PCSF: Prize-collecting Steiner Forest (PCSF)

Description

PCSF returns a subnetwork obtained by solving the PCSF on the given interaction network.

Usage

PCSF(ppi, terminals, w = 2, b = 1, mu = 5e-04, dummies)

Value

The final subnetwork obtained by the PCSF. It return an igraph object with the node prize and edge cost attributes.

Arguments

ppi: An interaction network, an igraph object.
terminals: A list of terminal genes with prizes to be analyzed in the PCSF context. A named numeric vector, where terminal genes are named same as in the interaction network and numeric values correspond to the importance of the gene within the study.
w: A numeric value for tuning the number of trees in the output. A default value is 2.
b: A numeric value for tuning the node prizes. A default value is 1.
mu: A numeric value for a hub penalization. A default value is 0.0005.
dummies: A list of nodes that are to connected to the root of the tree. If missing the root will be connected to all terminals.

Author

Murodzhon Akhmedov

Details

The PCSF is a well-know problem in graph theory. Given an undirected graph G = (V, E), where the vertices are labeled with prizes $p_{v}$ and the edges are labeled with costs $c_{e} > 0$, the goal is to identify a subnetwork G' = (V', E') with a forest structure. The target is to minimize the total edge costs in E', the total node prizes left out of V', and the number of trees in G'. This is equivalent to minimization of the following objective function:

$$F(G')= Minimize \sum_{ e \in E'} c_{e} + \beta*\sum_{v \not\in V'} p_v + \omega*k$$ where, k is the number of trees in the forest, and it is regulated by parameter $\omega$. The parameter $\beta$ is used to tune the prizes of nodes.

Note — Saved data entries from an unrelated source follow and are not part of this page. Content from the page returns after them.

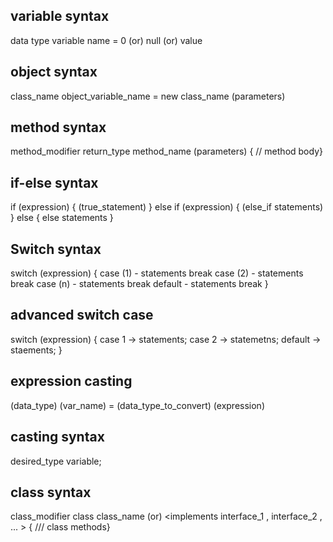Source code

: 
## variable syntax
data type   variable name = 0 (or) null (or) value


## object syntax
class_name object_variable_name = new class_name (parameters)


## method syntax
method_modifier   return_type method_name (parameters) { // method body}


## if-else syntax
if (expression)
{
	(true_statement)
}
else if (expression)
{
	(else_if statements)
}
else
{
	else statements
}



## Switch syntax
switch (expression)
{
	case (1) - statements
				 break
	case (2) - statements
				 break
	case (n) - statements
				break
	default - statements
				  break
}




## advanced switch case
switch (expression)
{
	case 1 -> statements;
	case 2 -> statemetns;
	default -> staements;
}


## expression casting
(data_type) (var_name) = (data_type_to_convert) (expression)



## casting syntax
desired_type variable;



## class syntax
class_modifier class class_name 
<extends superclass_name> (or) <implements interface_1 , interface_2 , ... > { /// class methods}

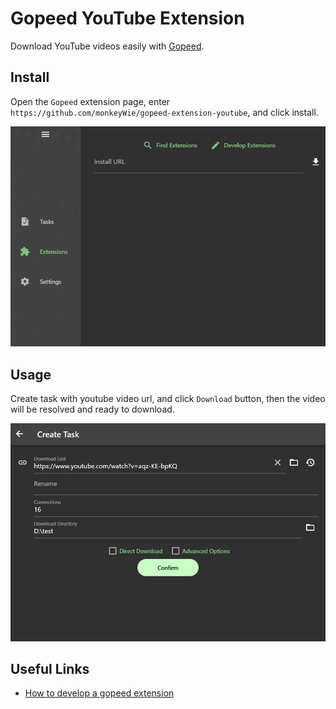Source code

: # Gopeed YouTube Extension

Download YouTube videos easily with [Gopeed](https://gopeed.com).

## Install

Open the `Gopeed` extension page, enter `https://github.com/monkeyWie/gopeed-extension-youtube`, and click install.

![](image/install.gif)

## Usage

Create task with youtube video url, and click `Download` button, then the video will be resolved and ready to download.

![](image/create.gif)

## Useful Links

- [How to develop a gopeed extension](https://docs.gopeed.com/dev-extension.html)
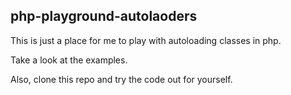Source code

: ## php-playground-autolaoders

This is just a place for me to play with autoloading classes in php.

Take a look at the examples.

Also, clone this repo and try the code out for yourself.
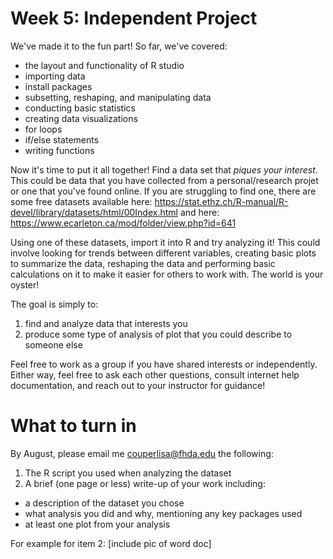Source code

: # Week 5: Independent Project #

We've made it to the fun part! So far, we've covered:

- the layout and functionality of R studio
- importing data
- install packages
- subsetting, reshaping, and manipulating data
- conducting basic statistics
- creating data visualizations
- for loops
- if/else statements
- writing functions

Now it's time to put it all together! Find a data set that *piques your interest*. 
This could be data that you have collected from a personal/research projet or one that you've found online. 
If you are struggling to find one, there are some free datasets available here:
https://stat.ethz.ch/R-manual/R-devel/library/datasets/html/00Index.html
and here:
https://www.ecarleton.ca/mod/folder/view.php?id=641

Using one of these datasets, import it into R and try analyzing it! This could involve looking for trends between different variables,
creating basic plots to summarize the data, reshaping the data and performing basic calculations on it to make it easier for others to work with.
The world is your oyster!

The goal is simply to:
1) find and analyze data that interests you
2) produce some type of analysis of plot that you could describe to someone else

Feel free to work as a group if you have shared interests or independently. Either way, feel free to ask each other questions, consult internet help documentation, and reach out to your instructor for guidance!

# What to turn in #

By August, please email me <couperlisa@fhda.edu> the following:

1) The R script you used when analyzing the dataset
2) A brief (one page or less) write-up of your work including:
- a description of the dataset you chose
- what analysis you did and why, mentioning any key packages used
- at least one plot from your analysis

For example for item 2:
[include pic of word doc]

This optimization problem nicely maps onto the problem of finding differentially enriched subnetworks in the cell protein-protein interaction (PPI) network. The vertices of interaction network correspond to genes or proteins, and edges represent the interactions among them. We can assign prizes to vertices based on measurements of differential expression, copy number, or mutation, and costs to edges based on confidence scores for those intra-cellular interactions from experimental observation, yielding a proper input to the PCSF problem. Vertices that are assigned a prize are referred to terminal nodes, whereas the vertices which are not observed in patient data are not assigned a prize and are called Steiner nodes. After scoring the interactome, the PCSF is used to detect a relevant subnetwork (forest), which corresponds to a portion of the interactome, where many genes are highly correlated in terms of their functions and may regulate the differentially active biological process of interest. The PCSF aims to identify neighborhoods in interaction networks potentially belonging to the key dysregulated pathways of a disease. In order to avoid a bias towards the hub nodes of PPI networks to appear in solution of PCSF, we penalize the prizes of Steiner nodes according to their degree distribution in PPI, and it is regulated by parameter $\mu$:

$$p'_{v} = p_{v} - \mu*degree(v)$$

The parameter $\mu$ also affects the total number of Steiner nodes in the solution. Higher the value of $\mu$ smaller the number of Steiners in the subnetwork, and vice-versa. Based on our previous analysis the recommended range of $\mu$ for biological networks is between 1e-4 and 5e-2, and users can choose the values resulting subnetworks with vertex sets that have desirable Steiner/terminal node ratio and average Steiner/terminal in-degree ratio in the template interaction network.

References

Akhmedov M., LeNail A., Bertoni F., Kwee I., Fraenkel E., and Montemanni R. (2017) A Fast Prize-Collecting Steiner Forest Algorithm for Functional Analyses in Biological Networks. Lecture Notes in Computer Science, to appear.